Anyway, I'm telling you this for two reasons. One, so you have the opportunity to go down memory lane with me if you so desire and read the old posts before they are gone (but I advise strongly against it; it's really not worth your time...). Two (this one is more important), so you're aware that this blog won't be the same as it used to be. Since I'm going to be reaching out to a different audience, I'm going to be writing about things you might not care Victor Hugo and Italy and books you may not have heard of. (Although I don't know how you could possibly not care about Italy.) These are the things I really care about and this is what I want to be doing someday for a career, so it's about time I got started.

Here's to a brighter and more wonderful tomorrow for the blog! See you soon!

Tuesday, May 15, 2012

The Wondrous World of Literary Blogs

I am really coming to love literary blogs.

For those of you who have yet to personally discover literary blogs, I encourage you to find one that fits you. Book bloggers are always so cute and lively. Some are sarcastic and critical. Some are over-the-top enthusiastic. But they're all passionate about books, writing about books, and talking about books. Here's a literary blog I found recently as an example.

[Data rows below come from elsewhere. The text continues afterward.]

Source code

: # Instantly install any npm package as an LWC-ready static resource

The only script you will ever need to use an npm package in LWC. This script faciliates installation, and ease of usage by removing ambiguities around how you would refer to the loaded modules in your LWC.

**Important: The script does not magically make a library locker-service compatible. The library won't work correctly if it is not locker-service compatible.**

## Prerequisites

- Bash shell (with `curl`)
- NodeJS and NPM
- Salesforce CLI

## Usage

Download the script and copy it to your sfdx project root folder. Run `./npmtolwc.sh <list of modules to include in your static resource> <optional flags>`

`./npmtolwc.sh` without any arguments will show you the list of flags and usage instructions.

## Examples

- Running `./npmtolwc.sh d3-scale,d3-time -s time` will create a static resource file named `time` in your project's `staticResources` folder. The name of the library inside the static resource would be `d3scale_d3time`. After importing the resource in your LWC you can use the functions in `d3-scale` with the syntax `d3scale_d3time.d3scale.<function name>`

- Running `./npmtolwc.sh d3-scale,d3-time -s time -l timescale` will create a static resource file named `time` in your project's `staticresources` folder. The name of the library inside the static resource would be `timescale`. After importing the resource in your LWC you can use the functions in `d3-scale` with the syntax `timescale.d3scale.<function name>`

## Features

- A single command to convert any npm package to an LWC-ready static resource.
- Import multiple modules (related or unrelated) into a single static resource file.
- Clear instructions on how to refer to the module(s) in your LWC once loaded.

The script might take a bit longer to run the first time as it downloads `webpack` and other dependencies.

Reasons I Love Literary Blogs:
  1. I love books. You know that feeling you get when you finish an amazing book? And you just want to talk to someone who will understand and share your feelings...but your family members/roommates are busy eating popcorn and watching NCIS and don't care about any ol' book from two hundred years ago. "Victor Hugo, who's that?" Literary blogs give you a great chance to connect with someone who feels just the same way about the book that you do. 
  2. Literary bloggers are intelligent (and if you find one that isn't, then find a new one). They offer great new ways to look at books that I've never thought of before. 
  3. Unlike the authors of reviews in a newspaper or magazine, bloggers are super easy to connect with. You can comment on their blog post and they--or other readers--might respond to you within hours. If you get into a literary blog, it can become a kind of community. 
  4. Book bloggers are some of the more adorable bloggers there are. Even the sarcastic ones. They might actually be cuter than food bloggers. 
  5. Chances are, the blogger is really no different from you and me. Maybe they've read more books, but they're probably just an average Joe. Their blog post might very well just be a few random thoughts about the book that they just shot into the blogosphere. Blogs have a great casual, informal feel; you feel like you're talking with a peer, not some high-and-mighty literature expert. 
  6. They're a fun AND intellectual way to use the Internet (like I was talking about in my last post)!
So there you have it. Six great reasons to find a literary blog to love! 

If you're at a loss as to how to look for book blogs, try or on Google's blog search engine and type in the name of a book or author you love. 

Happy blog reading!

Tuesday, May 1, 2012

The Virtues of Facebook

Ah yes, the Internet. We have the world at our fingertips and yet we just use it to watch stupid cat videos. 

For many of us, this cynical sentiment pervades the edges of our consciousness whenever we log onto Facebook, Twitter, Youtube, or any number of social sites. This is such a waste of time! What am I doing with my life?! I've had these thoughts and many others just as pathetic. Several times in the past I've resolved to solve my problems and stop wasting my time by minimizing my time on social sites. Just take a Facebook fast! That'll do it, right?

Wrong! The truth is, we can just as easily waste time off the Internet as on it. If we're not on Facebook, we might be watching infomercials. Or eating donuts. Or throwing spitballs at the ceiling. Or wasting away on the sofa. Or all the above. All useless activities. But we could also choose to spend our time reading a good book, learning calculus, or taking a hike. It doesn't take rocket science to be able to distinguish between a good and a bad use of our time.